Basics of Kotlin support in Android

Introduction

• Google has added Kotlin language support in Android Studio 3.0 for developing Android applications. So what is Kotlin? Kotlin is an OSS statically typed programming language that targets the Android, JVM, JavaScript and Native. It’s developed by JetBrains. It was started in 2010 and is open source under Apache 2.0 license. The first official release 1.0 was in February 2016.
• Kotlin is both object-oriented and functional programming. You can use it in both styles, or combine both. With support for features such as higher-order functions, function types and lambdas, Kotlin is a great choice if you’re doing or exploring functional programming.
• Kotlin is more concise. Estimations have given approx. 40% cut in the number of lines of code. It’s also more type-safe, e.g. support for non-nullable types makes applications less prone to NPE’s(Null Pointer Exceptions). Other features including smart casting, higher-order functions, extension functions and lambdas with receivers provide the ability to write expressive code.
• Kotlin can be used for any kind of development like server-side, client-side, web and Android. With Kotlin/Native currently in the works, support for other platforms such as embedded systems, macOS and iOS is coming. People are using Kotlin for mobile and server-side applications, client-side with JavaScript or JavaFX, and data science.

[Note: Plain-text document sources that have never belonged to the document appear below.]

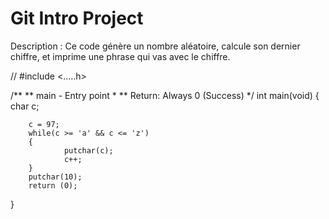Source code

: # Git Intro Project

  Description : Ce code génère un nombre aléatoire,
  calcule son dernier chiffre, et imprime une phrase
  qui vas avec le chiffre.

// #include <.....h>

/**
 ** main - Entry point
 *
 ** Return: Always 0 (Success)
 */
int main(void)
{
        char c;

        c = 97;
        while(c >= 'a' && c <= 'z')
        {
                putchar(c);
                c++;
        }
        putchar(10);
        return (0);
}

Installing the Kotlin plugin

• The Kotlin plugin is inbuilt with Android Studio starting from version 3.0. If you are using an earlier version, you’ll need to install the Kotlin plugin. Go to File -> Settings -> Plugins -> Install JetBrains plugin… and then search for and install Kotlin. If you are at the “Welcome to Android Studio” screen, choose Configure -> Plugins -> Install JetBrains plugin… You’ll need to restart the IDE after this completes.

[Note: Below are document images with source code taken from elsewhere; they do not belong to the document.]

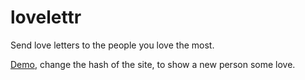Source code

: lovelettr
=

Send love letters to the people you love the most.

[Demo](http://mcordes.me/static/love), change the hash of the site, to show a new person some love.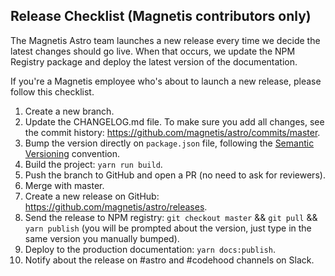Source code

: ## Release Checklist (Magnetis contributors only)

The Magnetis Astro team launches a new release every time we decide the latest changes should go live. When that occurs, we update the NPM Registry package and deploy the latest version of the documentation.

If you're a Magnetis employee who's about to launch a new release, please follow this checklist. 

1. Create a new branch.
2. Update the CHANGELOG.md file. To make sure you add all changes, see the commit history: https://github.com/magnetis/astro/commits/master.
3. Bump the version directly on `package.json` file, following the [Semantic Versioning](https://semver.org/) convention.
4. Build the project: `yarn run build`.
5. Push the branch to GitHub and open a PR (no need to ask for reviewers).
6. Merge with master.
7. Create a new release on GitHub: https://github.com/magnetis/astro/releases.
8. Send the release to NPM registry: `git checkout master` && `git pull` &&  `yarn publish` (you will be prompted about the version, just type in the same version you manually bumped).
9. Deploy to the production documentation: `yarn docs:publish`.
10. Notify about the release on #astro and #codehood channels on Slack.
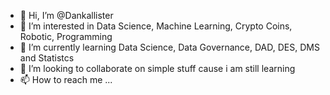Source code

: - 👋 Hi, I’m @Dankallister
- 👀 I’m interested in Data Science, Machine Learning, Crypto Coins, Robotic, Programming
- 🌱 I’m currently learning Data Science, Data Governance, DAD, DES, DMS and Statistcs
- 💞️ I’m looking to collaborate on simple stuff cause i am still learning
- 📫 How to reach me ...

<!---
Dankallister/Dankallister is a ✨ special ✨ repository because its `README.md` (this file) appears on your GitHub profile.
You can click the Preview link to take a look at your changes.
--->
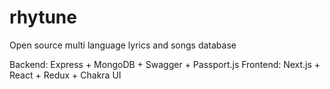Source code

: # rhytune
Open source multi language lyrics and songs database

Backend: Express + MongoDB + Swagger + Passport.js
Frontend: Next.js + React + Redux + Chakra UI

Create a new project with Kotlin

• In Android Studio, click File -> New -> New Project. Or if you’ve just opened Android Studio and you are at the ‘Welcome to Android Studio’ window, click Start a new Android Studio project.
• On the first screen, check Include Kotlin support. That’s the only difference.
• Click Next and continue through the wizard until you’re done.

Add Kotlin to an existing project

• If you want to add Kotlin code to an existing project, simply click File -> New and select one of the various Android templates. If you don’t see the list of templates in this menu, first open the Project window and select your app module.

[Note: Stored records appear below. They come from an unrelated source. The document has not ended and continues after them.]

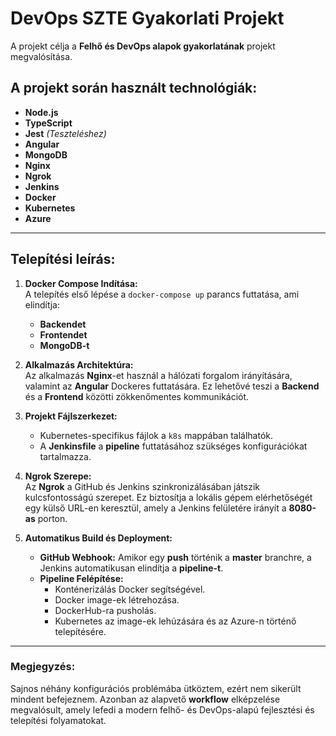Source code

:# DevOps SZTE Gyakorlati Projekt

A projekt célja a **Felhő és DevOps alapok gyakorlatának** projekt megvalósítása.  

## **A projekt során használt technológiák:**
- **Node.js** 
- **TypeScript**  
- **Jest** *(Teszteléshez)*  
- **Angular**  
- **MongoDB**  
- **Nginx**  
- **Ngrok**  
- **Jenkins**  
- **Docker**  
- **Kubernetes**  
- **Azure**  

---

## **Telepítési leírás:**
1. **Docker Compose Indítása:**  
   A telepítés első lépése a `docker-compose up` parancs futtatása, ami elindítja:  
   - **Backendet**  
   - **Frontendet**  
   - **MongoDB-t**  

2. **Alkalmazás Architektúra:**  
   Az alkalmazás **Nginx**-et használ a hálózati forgalom irányítására, valamint az **Angular** Dockeres futtatására. Ez lehetővé teszi a **Backend** és a **Frontend** közötti zökkenőmentes kommunikációt.

3. **Projekt Fájlszerkezet:**  
   - Kubernetes-specifikus fájlok a `k8s` mappában találhatók.  
   - A **Jenkinsfile** a **pipeline** futtatásához szükséges konfigurációkat tartalmazza.

4. **Ngrok Szerepe:**  
   Az **Ngrok** a GitHub és Jenkins szinkronizálásában játszik kulcsfontosságú szerepet. Ez biztosítja a lokális gépem elérhetőségét egy külső URL-en keresztül, amely a Jenkins felületére irányít a **8080-as** porton.  

5. **Automatikus Build és Deployment:**  
   - **GitHub Webhook:** Amikor egy **push** történik a **master** branchre, a Jenkins automatikusan elindítja a **pipeline-t**.  
   - **Pipeline Felépítése:**  
     - Konténerizálás Docker segítségével.  
     - Docker image-ek létrehozása.  
     - DockerHub-ra pusholás.  
     - Kubernetes az image-ek lehúzására és az Azure-n történő telepítésére.

---

### **Megjegyzés:**  
Sajnos néhány konfigurációs problémába ütköztem, ezért nem sikerült mindent befejeznem. Azonban az alapvető **workflow** elképzelése megvalósult, amely lefedi a modern felhő- és DevOps-alapú fejlesztési és telepítési folyamatokat.
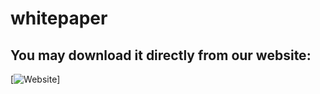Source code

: # whitepaper

## You may download it directly from our website:
[![Website](http://rigoblock.com/)]
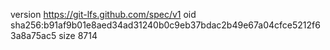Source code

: version https://git-lfs.github.com/spec/v1
oid sha256:b91af9b01e8aed34ad31240b0c9eb37bdac2b49e67a04cfce5212f63a8a75ac5
size 8714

• In next screen, select Source Language as Kotlin to add kotlin language support.

• Continue through the wizard, and you’re done. Alternatively, you can click File -> New -> Kotlin File/Class to create a basic file.
• By default, new Kotlin files are saved into src/main/java/. It’s easier to see both Kotlin and Java files in one location, but if you’d prefer to separate Kotlin files from your Java files, you can put Kotlin files under src/main/kotlin/ instead. If you do, then you need to include this directory in your apps build.gradle file under sourceSets configuration:

android {
  sourceSets {
      main.java.srcDirs += 'src/main/kotlin'
  }
}

Convert existing Java code to Kotlin code

• In Android Studio 3.0, open a Java file and select Code -> Convert Java File to Kotlin File. Or, create a new Kotlin file (File -> New -> Kotlin File/Class), and then paste your Java code into that file—when prompted, click Yes to convert the code to Kotlin. You can check Don’t show this dialog next time, which makes it easy to dump Java code snippets into your Kotlin files.

Example with difference:

import android.app.Activity
import android.os.Bundle
public class MainActivity: Activity() {
   override fun onCreate(savedInstanceState: Bundle?) {
       super.onCreate(savedInstanceState)
   }
}

import android.app.Activity
import android.os.Bundle
public class AnotherActivity: Activity() {
   override fun onCreate(savedInstanceState: Bundle?) {
       super.onCreate(savedInstanceState)
   }
}

Configuring Your Project to Use Kotlin

• After converting your project to use and run kotlin, you’ll still need to configure Kotlin every time you want to use it in a new project. Thanks to the Kotlin plugin, configuring a project to use Kotlin couldn’t be simpler: just select Tools from the Android Studio toolbar, followed by Kotlin and Configure Kotlin in Project.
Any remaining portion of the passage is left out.